B.) Wann werden die Beweise für die „russische Spur“ in der Babtschenko-Sache präsentiert?
Für die Wahrung des Renommees der ukrainischen Sicherheitsorgane vor den westlichen Partnern, ja und auch vor der gesamten zivilisierten Welt, ist das kritisch wichtig. Die Formulierung „vor Gericht erfahren Sie alles“ funktioniert nicht. Und geschlossene Treffen mit Botschaftern helfen ebenfalls nicht.

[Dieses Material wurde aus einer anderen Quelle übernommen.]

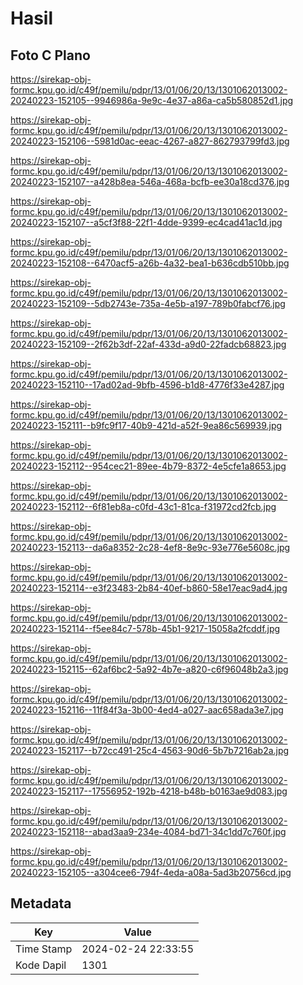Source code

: # Hasil

## Foto C Plano

https://sirekap-obj-formc.kpu.go.id/c49f/pemilu/pdpr/13/01/06/20/13/1301062013002-20240223-152105--9946986a-9e9c-4e37-a86a-ca5b580852d1.jpg

https://sirekap-obj-formc.kpu.go.id/c49f/pemilu/pdpr/13/01/06/20/13/1301062013002-20240223-152106--5981d0ac-eeac-4267-a827-862793799fd3.jpg

https://sirekap-obj-formc.kpu.go.id/c49f/pemilu/pdpr/13/01/06/20/13/1301062013002-20240223-152107--a428b8ea-546a-468a-bcfb-ee30a18cd376.jpg

https://sirekap-obj-formc.kpu.go.id/c49f/pemilu/pdpr/13/01/06/20/13/1301062013002-20240223-152107--a5cf3f88-22f1-4dde-9399-ec4cad41ac1d.jpg

https://sirekap-obj-formc.kpu.go.id/c49f/pemilu/pdpr/13/01/06/20/13/1301062013002-20240223-152108--6470acf5-a26b-4a32-bea1-b636cdb510bb.jpg

https://sirekap-obj-formc.kpu.go.id/c49f/pemilu/pdpr/13/01/06/20/13/1301062013002-20240223-152109--5db2743e-735a-4e5b-a197-789b0fabcf76.jpg

https://sirekap-obj-formc.kpu.go.id/c49f/pemilu/pdpr/13/01/06/20/13/1301062013002-20240223-152109--2f62b3df-22af-433d-a9d0-22fadcb68823.jpg

https://sirekap-obj-formc.kpu.go.id/c49f/pemilu/pdpr/13/01/06/20/13/1301062013002-20240223-152110--17ad02ad-9bfb-4596-b1d8-4776f33e4287.jpg

https://sirekap-obj-formc.kpu.go.id/c49f/pemilu/pdpr/13/01/06/20/13/1301062013002-20240223-152111--b9fc9f17-40b9-421d-a52f-9ea86c569939.jpg

https://sirekap-obj-formc.kpu.go.id/c49f/pemilu/pdpr/13/01/06/20/13/1301062013002-20240223-152112--954cec21-89ee-4b79-8372-4e5cfe1a8653.jpg

https://sirekap-obj-formc.kpu.go.id/c49f/pemilu/pdpr/13/01/06/20/13/1301062013002-20240223-152112--6f81eb8a-c0fd-43c1-81ca-f31972cd2fcb.jpg

https://sirekap-obj-formc.kpu.go.id/c49f/pemilu/pdpr/13/01/06/20/13/1301062013002-20240223-152113--da6a8352-2c28-4ef8-8e9c-93e776e5608c.jpg

https://sirekap-obj-formc.kpu.go.id/c49f/pemilu/pdpr/13/01/06/20/13/1301062013002-20240223-152114--e3f23483-2b84-40ef-b860-58e17eac9ad4.jpg

https://sirekap-obj-formc.kpu.go.id/c49f/pemilu/pdpr/13/01/06/20/13/1301062013002-20240223-152114--f5ee84c7-578b-45b1-9217-15058a2fcddf.jpg

https://sirekap-obj-formc.kpu.go.id/c49f/pemilu/pdpr/13/01/06/20/13/1301062013002-20240223-152115--62af6bc2-5a92-4b7e-a820-c6f96048b2a3.jpg

https://sirekap-obj-formc.kpu.go.id/c49f/pemilu/pdpr/13/01/06/20/13/1301062013002-20240223-152116--11f84f3a-3b00-4ed4-a027-aac658ada3e7.jpg

https://sirekap-obj-formc.kpu.go.id/c49f/pemilu/pdpr/13/01/06/20/13/1301062013002-20240223-152117--b72cc491-25c4-4563-90d6-5b7b7216ab2a.jpg

https://sirekap-obj-formc.kpu.go.id/c49f/pemilu/pdpr/13/01/06/20/13/1301062013002-20240223-152117--17556952-192b-4218-b48b-b0163ae9d083.jpg

https://sirekap-obj-formc.kpu.go.id/c49f/pemilu/pdpr/13/01/06/20/13/1301062013002-20240223-152118--abad3aa9-234e-4084-bd71-34c1dd7c760f.jpg

https://sirekap-obj-formc.kpu.go.id/c49f/pemilu/pdpr/13/01/06/20/13/1301062013002-20240223-152105--a304cee6-794f-4eda-a08a-5ad3b20756cd.jpg


## Metadata

| Key        | Value               |
| ---------- | ------------------- |
| Time Stamp | 2024-02-24 22:33:55 |
| Kode Dapil | 1301                |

Ja, nebenbei gesagt, wenn in der Geschichte mit Babtschenko tatsächlich die russische Seite im Spiel war, muss Arkadij die nächsten Jahre unter dem aufmerksamen Auge von Personenschützern leben. Rund um die Uhr. Da der nördliche Nachbar derartiges nicht verzeiht.
Das vom SBU präsentierte Dossier zu Babtschenko.Die Liste: mal 30, mal 47
Zuerst tauchte die Information über die „Liste der 30“ sofort nach der „Wiederauferstehung“ Arkadij Babtschenkos auf. Gemäß der offiziellen Version brauchte es die Mordinszenierung eben dafür, um nicht nur Babtschenko zu retten, sondern auch Angaben über die nächsten potenziellen Opfer zu erhalten.
Den Worten von (Generalstaatsanwalt) Jurij Luzenko nach wurde erwartet, dass die Liste gemeinsam mit der zweiten Tranche der Zahlung für den Killer eintrifft. Doch irgendetwas ist offensichtlich nicht so gekommen und schon bald erläuterte der Generalstaatsanwalt: Die Liste geriet in die Hände der Generalstaatsanwaltschaft dank einer neuen Spezialoperation bei der Bearbeitung dritter Personen aus dem Umfeld von Boris German (der festgenommene angebliche Auftraggeber, A.d.Ü.), da German die Liste nicht hatte. Obgleich German vor Gericht sagte, dass er die Liste der ukrainischen Spionageabwehr bereits vor dem „Mord“ übergeben hätte.
Es ist völlig möglich, dass German lügt, doch bringt das trotzdem keine Klarheit in die Geschichte.
Wichtig hervorzuheben: Sogar in dieser Etappe ging die Rede noch über 30 Familiennamen. Nicht mehr und nicht weniger.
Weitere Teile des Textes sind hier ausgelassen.